▸ **DATASET RECORDS**
···
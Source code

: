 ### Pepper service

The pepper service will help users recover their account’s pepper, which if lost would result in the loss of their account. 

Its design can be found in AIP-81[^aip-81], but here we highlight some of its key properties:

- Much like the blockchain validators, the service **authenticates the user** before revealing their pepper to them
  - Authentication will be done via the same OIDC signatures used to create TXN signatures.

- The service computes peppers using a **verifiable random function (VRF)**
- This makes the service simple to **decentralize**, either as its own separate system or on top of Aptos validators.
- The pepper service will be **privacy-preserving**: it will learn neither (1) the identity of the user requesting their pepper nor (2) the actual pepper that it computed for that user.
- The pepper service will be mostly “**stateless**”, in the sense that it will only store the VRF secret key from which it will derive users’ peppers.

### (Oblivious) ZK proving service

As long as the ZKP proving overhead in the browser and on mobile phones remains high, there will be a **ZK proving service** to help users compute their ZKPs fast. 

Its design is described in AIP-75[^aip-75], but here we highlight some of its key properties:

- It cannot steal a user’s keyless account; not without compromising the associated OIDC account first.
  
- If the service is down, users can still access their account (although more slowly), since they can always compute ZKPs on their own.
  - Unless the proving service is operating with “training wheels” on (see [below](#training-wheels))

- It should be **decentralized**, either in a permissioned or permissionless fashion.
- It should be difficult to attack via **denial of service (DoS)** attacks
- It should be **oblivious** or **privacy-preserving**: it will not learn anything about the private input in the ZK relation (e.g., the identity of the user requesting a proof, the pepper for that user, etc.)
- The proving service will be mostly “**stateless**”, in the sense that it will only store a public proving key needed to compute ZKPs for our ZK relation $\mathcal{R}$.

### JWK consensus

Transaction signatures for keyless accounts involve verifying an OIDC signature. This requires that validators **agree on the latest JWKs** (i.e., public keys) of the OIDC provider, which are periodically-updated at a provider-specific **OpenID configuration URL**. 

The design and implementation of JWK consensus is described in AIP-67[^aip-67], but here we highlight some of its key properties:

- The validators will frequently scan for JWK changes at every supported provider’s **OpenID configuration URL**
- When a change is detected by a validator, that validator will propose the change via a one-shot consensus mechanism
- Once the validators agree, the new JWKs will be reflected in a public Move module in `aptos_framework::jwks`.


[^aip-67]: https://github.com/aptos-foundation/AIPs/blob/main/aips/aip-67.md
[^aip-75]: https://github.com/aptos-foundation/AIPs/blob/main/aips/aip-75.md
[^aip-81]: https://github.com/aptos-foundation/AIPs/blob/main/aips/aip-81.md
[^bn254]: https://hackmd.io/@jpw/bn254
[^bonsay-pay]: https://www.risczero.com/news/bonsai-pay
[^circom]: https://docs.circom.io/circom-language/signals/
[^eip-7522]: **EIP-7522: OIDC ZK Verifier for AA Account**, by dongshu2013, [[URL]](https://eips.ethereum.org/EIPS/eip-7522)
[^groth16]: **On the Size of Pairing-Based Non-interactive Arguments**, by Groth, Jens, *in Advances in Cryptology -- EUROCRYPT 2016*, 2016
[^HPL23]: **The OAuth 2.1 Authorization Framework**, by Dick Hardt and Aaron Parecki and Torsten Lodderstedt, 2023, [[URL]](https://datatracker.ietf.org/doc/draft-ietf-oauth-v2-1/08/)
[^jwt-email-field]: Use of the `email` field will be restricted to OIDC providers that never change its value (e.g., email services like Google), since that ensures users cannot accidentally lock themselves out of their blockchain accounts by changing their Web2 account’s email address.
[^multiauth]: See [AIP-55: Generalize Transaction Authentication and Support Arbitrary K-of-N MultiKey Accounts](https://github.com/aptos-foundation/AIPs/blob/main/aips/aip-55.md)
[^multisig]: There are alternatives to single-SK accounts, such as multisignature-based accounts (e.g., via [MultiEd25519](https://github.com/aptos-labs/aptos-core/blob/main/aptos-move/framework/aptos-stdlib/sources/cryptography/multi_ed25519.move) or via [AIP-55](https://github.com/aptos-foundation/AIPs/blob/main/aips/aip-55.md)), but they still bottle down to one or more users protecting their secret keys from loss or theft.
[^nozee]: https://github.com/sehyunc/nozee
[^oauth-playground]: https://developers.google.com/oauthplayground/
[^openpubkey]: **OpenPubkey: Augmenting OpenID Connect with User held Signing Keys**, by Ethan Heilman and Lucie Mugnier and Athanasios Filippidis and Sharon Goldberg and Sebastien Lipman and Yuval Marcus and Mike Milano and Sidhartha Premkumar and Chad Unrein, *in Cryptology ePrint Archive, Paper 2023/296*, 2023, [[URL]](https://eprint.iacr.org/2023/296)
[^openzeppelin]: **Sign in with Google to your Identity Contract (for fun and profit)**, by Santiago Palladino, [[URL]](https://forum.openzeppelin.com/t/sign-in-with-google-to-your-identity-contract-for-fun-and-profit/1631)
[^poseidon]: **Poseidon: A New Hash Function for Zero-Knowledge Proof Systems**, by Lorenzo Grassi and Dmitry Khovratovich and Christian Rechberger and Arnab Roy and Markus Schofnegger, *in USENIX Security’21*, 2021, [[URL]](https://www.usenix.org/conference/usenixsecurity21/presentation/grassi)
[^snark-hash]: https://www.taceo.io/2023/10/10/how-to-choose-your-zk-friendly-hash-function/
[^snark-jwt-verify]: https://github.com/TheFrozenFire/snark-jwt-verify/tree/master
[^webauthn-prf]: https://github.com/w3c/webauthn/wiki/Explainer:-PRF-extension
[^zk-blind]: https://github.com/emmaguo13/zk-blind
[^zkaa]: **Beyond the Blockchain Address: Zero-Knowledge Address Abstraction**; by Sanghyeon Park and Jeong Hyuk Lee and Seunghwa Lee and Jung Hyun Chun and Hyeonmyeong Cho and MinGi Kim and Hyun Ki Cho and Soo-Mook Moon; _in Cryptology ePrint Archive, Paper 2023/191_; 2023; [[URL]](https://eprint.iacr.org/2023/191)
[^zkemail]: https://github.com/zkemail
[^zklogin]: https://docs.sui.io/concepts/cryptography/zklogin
···
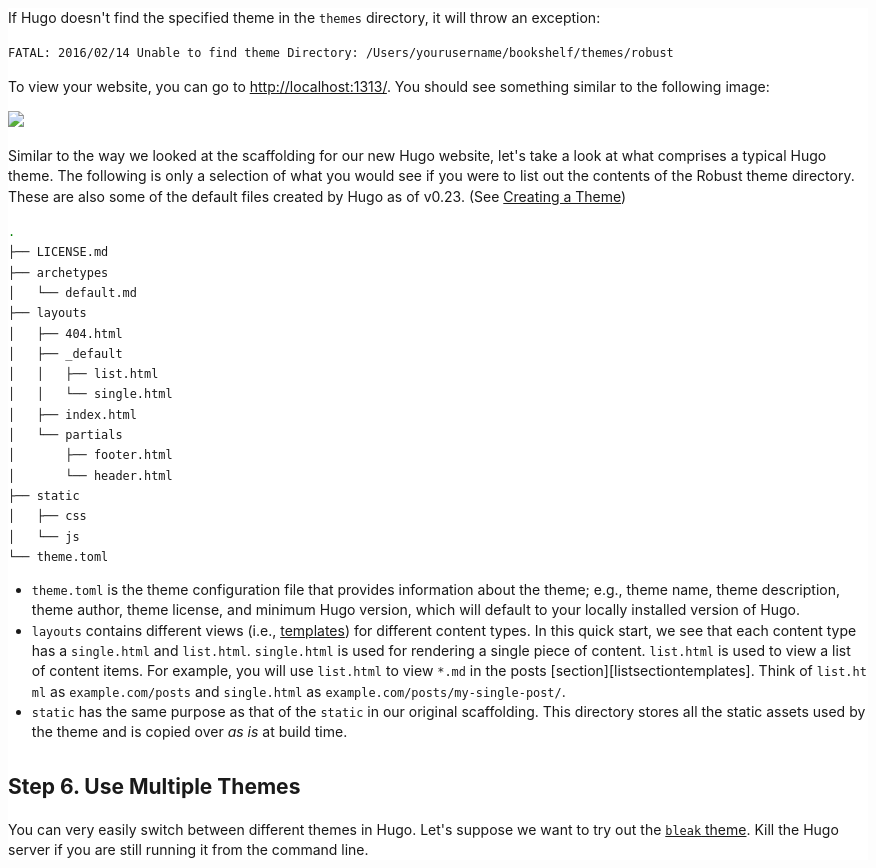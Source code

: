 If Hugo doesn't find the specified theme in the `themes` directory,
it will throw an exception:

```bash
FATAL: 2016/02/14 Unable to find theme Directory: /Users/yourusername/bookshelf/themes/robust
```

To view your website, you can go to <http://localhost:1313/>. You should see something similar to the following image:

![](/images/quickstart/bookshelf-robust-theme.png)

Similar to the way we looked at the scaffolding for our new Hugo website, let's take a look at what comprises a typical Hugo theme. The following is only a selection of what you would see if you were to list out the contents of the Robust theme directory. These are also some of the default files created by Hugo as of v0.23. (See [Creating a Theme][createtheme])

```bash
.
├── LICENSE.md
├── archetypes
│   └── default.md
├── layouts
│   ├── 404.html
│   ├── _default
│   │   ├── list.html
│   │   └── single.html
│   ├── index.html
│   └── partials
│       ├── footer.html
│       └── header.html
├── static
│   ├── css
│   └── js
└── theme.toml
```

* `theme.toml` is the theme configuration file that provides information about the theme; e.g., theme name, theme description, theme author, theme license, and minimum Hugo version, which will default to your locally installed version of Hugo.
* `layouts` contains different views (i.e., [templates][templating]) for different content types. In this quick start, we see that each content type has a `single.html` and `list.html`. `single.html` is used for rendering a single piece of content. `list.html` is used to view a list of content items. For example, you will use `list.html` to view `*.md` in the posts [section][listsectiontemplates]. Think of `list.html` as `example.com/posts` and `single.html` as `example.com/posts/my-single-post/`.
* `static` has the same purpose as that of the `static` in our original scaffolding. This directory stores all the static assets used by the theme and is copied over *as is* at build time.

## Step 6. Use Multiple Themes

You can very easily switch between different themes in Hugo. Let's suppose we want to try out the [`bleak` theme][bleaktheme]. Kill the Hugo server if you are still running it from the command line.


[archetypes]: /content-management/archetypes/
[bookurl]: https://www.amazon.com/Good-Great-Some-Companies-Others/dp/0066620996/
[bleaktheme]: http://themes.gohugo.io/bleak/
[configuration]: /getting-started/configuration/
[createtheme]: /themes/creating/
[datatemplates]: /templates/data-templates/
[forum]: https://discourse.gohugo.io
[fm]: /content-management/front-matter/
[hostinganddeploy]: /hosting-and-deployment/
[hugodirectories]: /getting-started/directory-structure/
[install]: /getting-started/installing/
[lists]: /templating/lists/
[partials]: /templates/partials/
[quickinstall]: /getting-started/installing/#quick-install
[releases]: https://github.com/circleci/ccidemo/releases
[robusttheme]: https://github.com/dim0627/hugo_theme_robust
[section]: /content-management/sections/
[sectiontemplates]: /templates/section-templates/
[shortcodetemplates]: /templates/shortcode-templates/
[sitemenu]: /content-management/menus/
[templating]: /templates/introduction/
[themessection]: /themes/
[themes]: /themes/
···
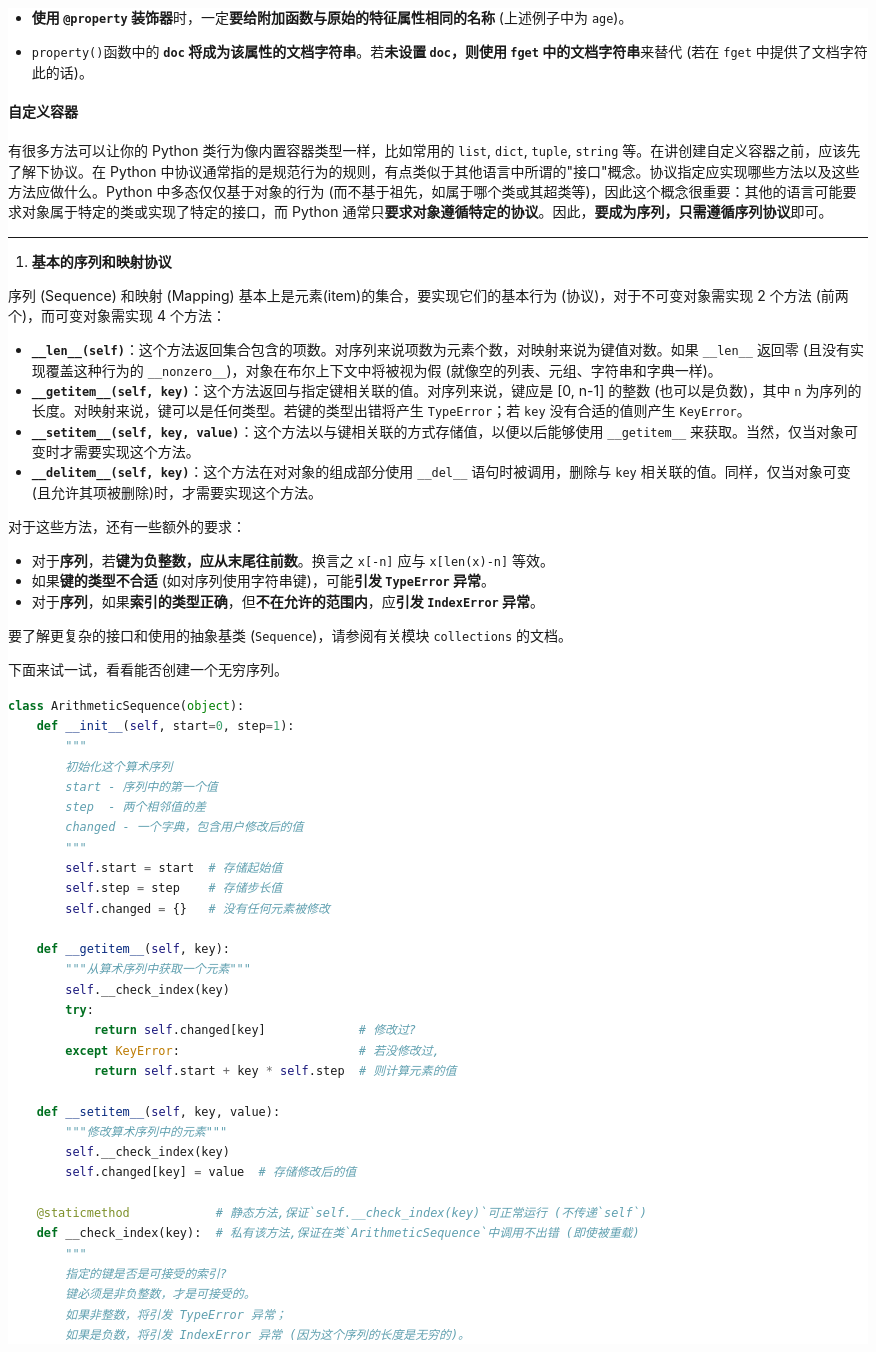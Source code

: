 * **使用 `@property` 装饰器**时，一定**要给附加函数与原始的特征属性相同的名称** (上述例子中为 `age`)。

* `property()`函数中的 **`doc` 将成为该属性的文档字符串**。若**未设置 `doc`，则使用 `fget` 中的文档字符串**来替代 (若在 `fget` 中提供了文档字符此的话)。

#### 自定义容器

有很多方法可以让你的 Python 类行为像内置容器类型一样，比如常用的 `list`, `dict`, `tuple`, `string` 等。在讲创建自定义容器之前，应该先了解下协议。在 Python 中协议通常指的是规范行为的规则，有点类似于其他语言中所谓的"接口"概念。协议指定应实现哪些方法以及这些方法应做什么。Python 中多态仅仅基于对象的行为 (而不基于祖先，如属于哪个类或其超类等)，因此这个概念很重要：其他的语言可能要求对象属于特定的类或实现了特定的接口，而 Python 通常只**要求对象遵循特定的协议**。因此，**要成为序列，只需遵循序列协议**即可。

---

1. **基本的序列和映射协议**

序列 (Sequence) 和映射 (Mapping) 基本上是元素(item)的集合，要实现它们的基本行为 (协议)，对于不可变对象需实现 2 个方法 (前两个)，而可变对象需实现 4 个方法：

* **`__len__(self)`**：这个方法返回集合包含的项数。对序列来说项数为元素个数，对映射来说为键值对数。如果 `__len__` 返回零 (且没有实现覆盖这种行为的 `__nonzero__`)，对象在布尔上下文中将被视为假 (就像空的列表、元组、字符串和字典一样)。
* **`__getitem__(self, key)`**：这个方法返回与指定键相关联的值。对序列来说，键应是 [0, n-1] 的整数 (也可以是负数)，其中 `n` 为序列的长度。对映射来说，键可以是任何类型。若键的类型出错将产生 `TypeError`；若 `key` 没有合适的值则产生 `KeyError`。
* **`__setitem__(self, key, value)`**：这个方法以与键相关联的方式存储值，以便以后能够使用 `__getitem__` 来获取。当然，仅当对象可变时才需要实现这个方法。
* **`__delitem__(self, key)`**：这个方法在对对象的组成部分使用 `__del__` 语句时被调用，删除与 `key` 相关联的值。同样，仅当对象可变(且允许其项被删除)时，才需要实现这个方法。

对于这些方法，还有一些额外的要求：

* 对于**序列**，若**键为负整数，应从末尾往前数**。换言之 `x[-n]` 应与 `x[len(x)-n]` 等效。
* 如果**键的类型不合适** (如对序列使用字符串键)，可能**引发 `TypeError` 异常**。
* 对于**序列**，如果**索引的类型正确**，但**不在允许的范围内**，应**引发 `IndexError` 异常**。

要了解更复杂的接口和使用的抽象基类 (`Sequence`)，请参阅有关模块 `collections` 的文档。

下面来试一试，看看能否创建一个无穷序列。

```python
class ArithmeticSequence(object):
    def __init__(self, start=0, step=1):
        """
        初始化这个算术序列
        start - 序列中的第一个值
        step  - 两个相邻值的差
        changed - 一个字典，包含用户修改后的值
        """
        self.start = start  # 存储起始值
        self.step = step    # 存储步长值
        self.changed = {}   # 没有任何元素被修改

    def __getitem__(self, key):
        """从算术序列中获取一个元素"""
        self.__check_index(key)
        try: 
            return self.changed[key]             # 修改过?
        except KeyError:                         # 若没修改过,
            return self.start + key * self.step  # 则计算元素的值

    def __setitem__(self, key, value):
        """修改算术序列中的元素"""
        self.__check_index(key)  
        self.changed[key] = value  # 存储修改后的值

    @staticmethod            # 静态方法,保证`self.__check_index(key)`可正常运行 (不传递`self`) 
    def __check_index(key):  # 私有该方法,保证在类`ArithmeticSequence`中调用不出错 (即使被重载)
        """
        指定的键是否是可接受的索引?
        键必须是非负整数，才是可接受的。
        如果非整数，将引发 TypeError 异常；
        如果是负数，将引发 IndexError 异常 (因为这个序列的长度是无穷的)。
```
···
The word "started" is the filter: copy every line of the listing above that contains it.

▸ **ANSWER AREA**
[configuration]: /getting-started/configuration/
[hugodirectories]: /getting-started/directory-structure/
[install]: /getting-started/installing/
[quickinstall]: /getting-started/installing/#quick-install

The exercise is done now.